Einer der zahlreichen psychologischen Effekte der Sklaverei ist der Verlust des Selbst als eigene Kontrollinstanz, der unweigerlich zum Identitätsverlust führt. Die direkte Aberkennung der Identitäten der versklavten Afrikaner erfolgte in erster Linie durch das gewaltsame Herausgerissenwerden aus ihren sozialen Strukturen und die darauffolgende Verweigerung ihrer eigenen westafrikanischen Namen sowie durch ihre wahllose Umbenennung durch die weißen Sklavenhalter. So verloren versklavte Afrikaner und Afroamerikaner sogar die Kontrolle über ihren eigenen Namen. Dies ist als ein „Prozeß der Entmenschlichung“ zu sehen, und „neue Namen als Zeichen dafür, daß ihre frühere Identität nun völlig ausgelöscht ist und sie sich der neuen Ordnung total unterworfen haben“ (Herman 2003: 132). In einem von Barbara Freeman zitierten Interview sagt Morrison Folgendes zum Problem der Namenlosigkeit: „If you come from Africa, your name is gone. It is particularly problematic because it is not just your name but your family, your tribe. When you die, how can you connect with your ancestors if you have lost your name?” (1997: 134), denn die afroamerikanische Auffassung des Todes geht von einer Zusammenkunft der Seele mit den verstorbenen Vorfahren aus, mit denen man während seiner Lebenszeit auf mystische Art verknüpft ist (vgl. Lavina 2003: 76). Morrison spricht von der Zerstörung eben dieser Verknüpfung, aufgrund der im Roman von verlorenen Seelen’ die Rede ist. Der Bruch dieser Verbindung zu den Ahnen führte in der Sklaverei zum dramatischen Identitätsverlust und bezeichnet somit einen Teil des kulturellen Traumas.
In Beloved wird mitunter diese Problematik der Namengebung thematisiert.

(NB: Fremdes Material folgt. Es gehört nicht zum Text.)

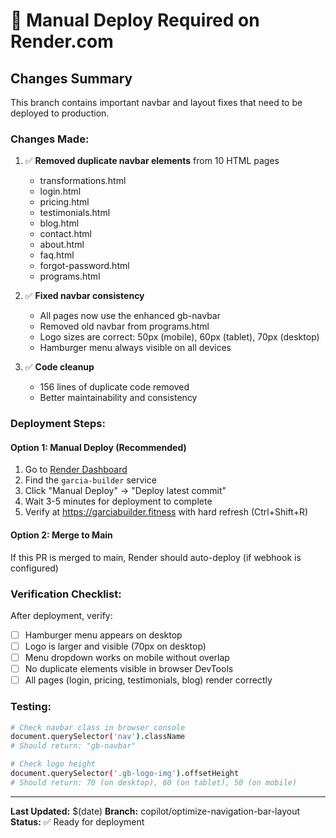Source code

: # 🚀 Manual Deploy Required on Render.com

## Changes Summary

This branch contains important navbar and layout fixes that need to be deployed to production.

### Changes Made:
1. ✅ **Removed duplicate navbar elements** from 10 HTML pages
   - transformations.html
   - login.html
   - pricing.html
   - testimonials.html
   - blog.html
   - contact.html
   - about.html
   - faq.html
   - forgot-password.html
   - programs.html

2. ✅ **Fixed navbar consistency**
   - All pages now use the enhanced gb-navbar
   - Removed old navbar from programs.html
   - Logo sizes are correct: 50px (mobile), 60px (tablet), 70px (desktop)
   - Hamburger menu always visible on all devices

3. ✅ **Code cleanup**
   - 156 lines of duplicate code removed
   - Better maintainability and consistency

### Deployment Steps:

#### Option 1: Manual Deploy (Recommended)
1. Go to [Render Dashboard](https://dashboard.render.com/)
2. Find the `garcia-builder` service
3. Click "Manual Deploy" → "Deploy latest commit"
4. Wait 3-5 minutes for deployment to complete
5. Verify at https://garciabuilder.fitness with hard refresh (Ctrl+Shift+R)

#### Option 2: Merge to Main
If this PR is merged to main, Render should auto-deploy (if webhook is configured)

### Verification Checklist:
After deployment, verify:
- [ ] Hamburger menu appears on desktop
- [ ] Logo is larger and visible (70px on desktop)
- [ ] Menu dropdown works on mobile without overlap
- [ ] No duplicate elements visible in browser DevTools
- [ ] All pages (login, pricing, testimonials, blog) render correctly

### Testing:
```bash
# Check navbar class in browser console
document.querySelector('nav').className
# Should return: "gb-navbar"

# Check logo height
document.querySelector('.gb-logo-img').offsetHeight
# Should return: 70 (on desktop), 60 (on tablet), 50 (on mobile)
```

---

**Last Updated:** $(date)
**Branch:** copilot/optimize-navigation-bar-layout
**Status:** ✅ Ready for deployment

Sklaven und Ex-Sklaven leiden unter ihrer Namenlosigkeit, denn die Namen, die sie haben, sind nicht ihre eigenen, sondern die, die ihre Besitzer ihnen in gleichgültiger Weise gegeben haben und somit ihre Allmacht sogar über ihre Namen demonstrieren. Sammelnamen wie Paul D, der vierte aus der Reihe alphabetisch benannter Pauls, oder Sixo (Six-O) unterstreichen somit den Status von Sklaven als menschliches Vieh, an die Bezeichnungen sowie Brandmarkungen - wie Sethes Mutter eine trägt - ohne weiteres von außen herangetragen werden können. So stellt auch Paul D fest, dass ein Name, der von einem weißen Besitzer gegeben wurde, dessen Zweifel an der Menschlichkeit des Sklaven kennzeichnet und fragt sich: „Is that where the manhood lay? In the naming done by a whiteman who was supposed to know?“ (Beloved 125)[4].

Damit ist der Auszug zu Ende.